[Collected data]
::::

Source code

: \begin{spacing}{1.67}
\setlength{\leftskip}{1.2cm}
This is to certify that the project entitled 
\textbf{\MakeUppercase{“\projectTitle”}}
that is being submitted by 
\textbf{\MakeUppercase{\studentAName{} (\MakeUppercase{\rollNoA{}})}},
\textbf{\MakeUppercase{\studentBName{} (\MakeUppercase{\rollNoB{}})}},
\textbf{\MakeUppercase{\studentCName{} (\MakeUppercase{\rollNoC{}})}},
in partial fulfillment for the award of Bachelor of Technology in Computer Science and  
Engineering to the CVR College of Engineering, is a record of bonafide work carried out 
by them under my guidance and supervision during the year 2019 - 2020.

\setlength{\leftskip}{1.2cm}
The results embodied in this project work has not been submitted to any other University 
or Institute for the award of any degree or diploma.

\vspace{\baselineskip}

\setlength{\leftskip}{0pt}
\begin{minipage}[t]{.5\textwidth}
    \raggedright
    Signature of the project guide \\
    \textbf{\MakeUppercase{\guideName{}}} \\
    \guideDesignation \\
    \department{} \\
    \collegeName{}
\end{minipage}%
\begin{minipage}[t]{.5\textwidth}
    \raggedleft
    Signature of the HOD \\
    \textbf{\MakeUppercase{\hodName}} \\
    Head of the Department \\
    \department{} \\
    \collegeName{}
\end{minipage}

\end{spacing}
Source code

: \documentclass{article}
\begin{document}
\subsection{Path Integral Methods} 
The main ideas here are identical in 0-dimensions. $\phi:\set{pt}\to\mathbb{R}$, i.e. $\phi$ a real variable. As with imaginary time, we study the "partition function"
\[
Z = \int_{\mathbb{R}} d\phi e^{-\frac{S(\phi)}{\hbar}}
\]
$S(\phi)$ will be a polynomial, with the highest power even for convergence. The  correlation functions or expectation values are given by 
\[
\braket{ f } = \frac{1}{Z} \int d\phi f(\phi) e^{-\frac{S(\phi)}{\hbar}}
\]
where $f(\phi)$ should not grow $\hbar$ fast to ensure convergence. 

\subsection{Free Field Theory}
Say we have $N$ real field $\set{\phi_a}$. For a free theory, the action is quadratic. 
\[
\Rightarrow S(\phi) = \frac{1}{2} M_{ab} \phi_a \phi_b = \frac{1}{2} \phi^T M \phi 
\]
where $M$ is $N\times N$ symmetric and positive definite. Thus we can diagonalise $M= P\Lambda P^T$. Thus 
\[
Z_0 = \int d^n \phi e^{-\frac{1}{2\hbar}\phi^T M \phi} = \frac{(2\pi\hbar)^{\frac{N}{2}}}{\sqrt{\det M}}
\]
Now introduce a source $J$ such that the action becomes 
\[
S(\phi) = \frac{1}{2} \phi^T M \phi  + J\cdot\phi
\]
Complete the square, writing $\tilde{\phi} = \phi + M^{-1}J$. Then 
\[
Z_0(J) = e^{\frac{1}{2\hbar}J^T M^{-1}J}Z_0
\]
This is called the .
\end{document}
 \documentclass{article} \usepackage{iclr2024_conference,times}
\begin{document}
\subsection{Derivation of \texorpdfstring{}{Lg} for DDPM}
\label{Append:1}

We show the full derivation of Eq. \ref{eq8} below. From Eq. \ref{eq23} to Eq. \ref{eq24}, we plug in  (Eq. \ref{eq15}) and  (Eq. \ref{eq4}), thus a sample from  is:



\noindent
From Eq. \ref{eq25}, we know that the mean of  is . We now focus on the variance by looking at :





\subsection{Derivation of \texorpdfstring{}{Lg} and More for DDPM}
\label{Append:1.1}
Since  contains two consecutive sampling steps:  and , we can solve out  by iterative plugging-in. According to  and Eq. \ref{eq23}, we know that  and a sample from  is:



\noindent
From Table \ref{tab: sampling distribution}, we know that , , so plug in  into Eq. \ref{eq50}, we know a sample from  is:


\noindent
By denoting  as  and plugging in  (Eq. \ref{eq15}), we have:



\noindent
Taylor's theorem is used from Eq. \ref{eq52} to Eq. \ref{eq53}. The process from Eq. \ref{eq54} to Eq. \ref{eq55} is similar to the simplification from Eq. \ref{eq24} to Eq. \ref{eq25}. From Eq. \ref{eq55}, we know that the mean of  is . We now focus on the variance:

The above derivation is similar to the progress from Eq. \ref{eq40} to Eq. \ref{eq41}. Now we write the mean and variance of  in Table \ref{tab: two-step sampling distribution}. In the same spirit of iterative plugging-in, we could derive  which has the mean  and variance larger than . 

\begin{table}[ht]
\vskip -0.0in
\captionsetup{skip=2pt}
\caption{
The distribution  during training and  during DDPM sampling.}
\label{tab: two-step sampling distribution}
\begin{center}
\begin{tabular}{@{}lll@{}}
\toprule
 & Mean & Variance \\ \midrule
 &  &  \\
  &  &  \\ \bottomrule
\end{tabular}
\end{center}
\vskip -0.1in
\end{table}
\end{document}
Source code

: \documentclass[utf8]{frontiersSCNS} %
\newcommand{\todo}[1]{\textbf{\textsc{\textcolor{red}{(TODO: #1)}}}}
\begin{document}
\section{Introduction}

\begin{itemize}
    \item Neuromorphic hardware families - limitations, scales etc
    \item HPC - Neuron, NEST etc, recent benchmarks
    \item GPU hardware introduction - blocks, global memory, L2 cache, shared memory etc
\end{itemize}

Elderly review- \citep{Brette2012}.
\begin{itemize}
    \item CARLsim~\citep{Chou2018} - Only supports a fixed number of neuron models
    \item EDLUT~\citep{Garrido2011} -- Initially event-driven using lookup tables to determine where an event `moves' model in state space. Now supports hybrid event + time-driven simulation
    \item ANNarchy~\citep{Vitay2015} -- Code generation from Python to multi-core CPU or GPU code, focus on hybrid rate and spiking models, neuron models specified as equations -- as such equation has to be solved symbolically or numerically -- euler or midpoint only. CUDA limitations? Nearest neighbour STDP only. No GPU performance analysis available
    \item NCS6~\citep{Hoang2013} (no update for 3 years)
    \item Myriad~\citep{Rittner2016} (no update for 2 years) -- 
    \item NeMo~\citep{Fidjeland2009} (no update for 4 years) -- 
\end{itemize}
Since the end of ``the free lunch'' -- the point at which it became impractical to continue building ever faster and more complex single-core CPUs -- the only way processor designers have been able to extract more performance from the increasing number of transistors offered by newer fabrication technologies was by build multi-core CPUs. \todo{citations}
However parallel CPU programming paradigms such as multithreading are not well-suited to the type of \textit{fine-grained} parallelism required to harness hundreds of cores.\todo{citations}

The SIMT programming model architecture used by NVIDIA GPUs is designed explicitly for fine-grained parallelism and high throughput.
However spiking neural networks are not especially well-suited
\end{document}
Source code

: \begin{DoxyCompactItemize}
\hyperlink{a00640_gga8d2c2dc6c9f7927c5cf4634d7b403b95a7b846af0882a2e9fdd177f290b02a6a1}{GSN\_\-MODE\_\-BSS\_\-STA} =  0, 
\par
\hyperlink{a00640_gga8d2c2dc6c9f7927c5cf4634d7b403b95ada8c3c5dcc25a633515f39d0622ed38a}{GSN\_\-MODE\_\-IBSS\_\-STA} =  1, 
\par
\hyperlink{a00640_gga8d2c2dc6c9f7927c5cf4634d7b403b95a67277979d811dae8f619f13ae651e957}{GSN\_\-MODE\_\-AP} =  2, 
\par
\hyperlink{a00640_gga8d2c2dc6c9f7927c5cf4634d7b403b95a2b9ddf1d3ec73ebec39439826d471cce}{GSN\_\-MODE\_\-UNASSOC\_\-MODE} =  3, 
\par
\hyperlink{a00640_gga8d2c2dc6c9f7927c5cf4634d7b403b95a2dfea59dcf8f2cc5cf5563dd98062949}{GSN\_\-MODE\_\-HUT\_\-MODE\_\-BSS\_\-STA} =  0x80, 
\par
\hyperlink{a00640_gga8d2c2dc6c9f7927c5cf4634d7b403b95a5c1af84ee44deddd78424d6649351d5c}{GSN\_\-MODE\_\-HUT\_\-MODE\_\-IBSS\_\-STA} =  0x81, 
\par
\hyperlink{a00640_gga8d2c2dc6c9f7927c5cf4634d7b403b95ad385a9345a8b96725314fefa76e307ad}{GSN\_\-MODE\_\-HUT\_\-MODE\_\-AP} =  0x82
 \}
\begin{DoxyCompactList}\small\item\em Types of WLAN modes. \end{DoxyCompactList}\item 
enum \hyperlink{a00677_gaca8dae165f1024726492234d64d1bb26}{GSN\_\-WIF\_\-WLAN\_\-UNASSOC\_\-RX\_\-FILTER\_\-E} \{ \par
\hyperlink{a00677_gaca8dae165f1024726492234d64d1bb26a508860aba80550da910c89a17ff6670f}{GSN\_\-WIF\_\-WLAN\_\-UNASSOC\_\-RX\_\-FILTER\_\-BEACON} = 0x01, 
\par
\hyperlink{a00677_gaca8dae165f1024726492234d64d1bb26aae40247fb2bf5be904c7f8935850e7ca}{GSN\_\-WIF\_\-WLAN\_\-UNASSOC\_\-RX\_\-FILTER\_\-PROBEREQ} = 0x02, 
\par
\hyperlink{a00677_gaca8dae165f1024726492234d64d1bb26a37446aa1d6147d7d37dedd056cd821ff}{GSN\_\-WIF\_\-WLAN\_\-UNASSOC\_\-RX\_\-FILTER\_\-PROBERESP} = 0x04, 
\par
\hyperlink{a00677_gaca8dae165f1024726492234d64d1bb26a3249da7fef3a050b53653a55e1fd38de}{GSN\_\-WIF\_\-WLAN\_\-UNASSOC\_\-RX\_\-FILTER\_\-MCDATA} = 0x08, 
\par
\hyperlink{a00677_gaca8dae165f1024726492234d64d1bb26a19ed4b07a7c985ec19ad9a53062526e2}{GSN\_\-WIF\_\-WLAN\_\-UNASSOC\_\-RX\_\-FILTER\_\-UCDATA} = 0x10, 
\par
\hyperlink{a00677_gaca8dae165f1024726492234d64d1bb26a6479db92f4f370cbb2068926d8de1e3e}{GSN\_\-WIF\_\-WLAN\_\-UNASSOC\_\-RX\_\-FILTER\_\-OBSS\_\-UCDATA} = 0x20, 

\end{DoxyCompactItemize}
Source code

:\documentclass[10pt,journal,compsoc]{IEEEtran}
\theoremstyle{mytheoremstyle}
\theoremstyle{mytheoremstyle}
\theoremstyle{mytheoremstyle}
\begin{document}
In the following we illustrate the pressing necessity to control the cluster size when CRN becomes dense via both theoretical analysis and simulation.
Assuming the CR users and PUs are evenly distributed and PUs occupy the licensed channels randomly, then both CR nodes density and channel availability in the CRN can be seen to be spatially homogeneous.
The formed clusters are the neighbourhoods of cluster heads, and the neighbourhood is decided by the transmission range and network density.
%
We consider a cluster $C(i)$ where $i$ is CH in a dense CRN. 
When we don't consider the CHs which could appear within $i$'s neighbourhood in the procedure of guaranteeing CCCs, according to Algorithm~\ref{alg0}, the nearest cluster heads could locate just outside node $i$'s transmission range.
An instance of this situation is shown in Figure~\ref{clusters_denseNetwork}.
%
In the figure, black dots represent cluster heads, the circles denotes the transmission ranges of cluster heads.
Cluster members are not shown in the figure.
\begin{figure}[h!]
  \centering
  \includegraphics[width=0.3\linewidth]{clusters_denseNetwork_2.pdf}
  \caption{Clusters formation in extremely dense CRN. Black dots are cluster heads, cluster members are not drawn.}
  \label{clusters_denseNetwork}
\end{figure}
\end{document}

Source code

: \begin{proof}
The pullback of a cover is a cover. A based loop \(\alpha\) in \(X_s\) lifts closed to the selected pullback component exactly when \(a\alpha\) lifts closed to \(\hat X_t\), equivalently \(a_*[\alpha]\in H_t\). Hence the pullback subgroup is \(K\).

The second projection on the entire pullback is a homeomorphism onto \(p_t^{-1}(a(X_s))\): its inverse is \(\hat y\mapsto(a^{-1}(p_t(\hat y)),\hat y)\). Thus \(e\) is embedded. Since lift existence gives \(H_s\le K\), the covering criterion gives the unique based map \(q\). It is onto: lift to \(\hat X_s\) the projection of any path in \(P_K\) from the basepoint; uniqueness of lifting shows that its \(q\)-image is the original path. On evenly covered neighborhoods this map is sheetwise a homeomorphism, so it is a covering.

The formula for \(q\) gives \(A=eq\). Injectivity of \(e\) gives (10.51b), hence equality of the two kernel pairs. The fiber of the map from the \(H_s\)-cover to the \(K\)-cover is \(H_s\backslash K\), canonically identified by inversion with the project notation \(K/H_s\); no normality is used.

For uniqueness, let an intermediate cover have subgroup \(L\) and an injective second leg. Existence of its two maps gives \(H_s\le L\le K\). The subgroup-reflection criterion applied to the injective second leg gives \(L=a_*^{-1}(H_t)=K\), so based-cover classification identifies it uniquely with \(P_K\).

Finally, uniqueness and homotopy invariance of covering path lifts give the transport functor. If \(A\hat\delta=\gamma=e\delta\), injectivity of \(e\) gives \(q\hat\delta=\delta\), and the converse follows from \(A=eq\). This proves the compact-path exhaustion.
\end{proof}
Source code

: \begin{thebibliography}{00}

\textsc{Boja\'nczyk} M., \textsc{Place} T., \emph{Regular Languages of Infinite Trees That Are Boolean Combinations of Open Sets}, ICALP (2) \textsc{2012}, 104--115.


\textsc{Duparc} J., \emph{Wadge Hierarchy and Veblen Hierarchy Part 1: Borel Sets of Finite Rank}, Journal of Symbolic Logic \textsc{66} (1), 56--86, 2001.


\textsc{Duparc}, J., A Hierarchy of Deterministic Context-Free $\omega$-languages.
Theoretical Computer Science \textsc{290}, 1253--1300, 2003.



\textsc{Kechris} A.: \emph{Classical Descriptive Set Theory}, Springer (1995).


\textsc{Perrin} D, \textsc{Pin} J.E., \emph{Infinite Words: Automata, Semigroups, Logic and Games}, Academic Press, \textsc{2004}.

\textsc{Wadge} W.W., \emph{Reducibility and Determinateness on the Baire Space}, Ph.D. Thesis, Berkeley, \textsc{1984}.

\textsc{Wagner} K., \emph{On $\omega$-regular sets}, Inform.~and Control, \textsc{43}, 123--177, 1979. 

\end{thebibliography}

::::

• **Work task**: For each line above that carries the word "density", copy it out.

• **Response for this exercise**:
Assuming the CR users and PUs are evenly distributed and PUs occupy the licensed channels randomly, then both CR nodes density and channel availability in the CRN can be seen to be spatially homogeneous.
The formed clusters are the neighbourhoods of cluster heads, and the neighbourhood is decided by the transmission range and network density.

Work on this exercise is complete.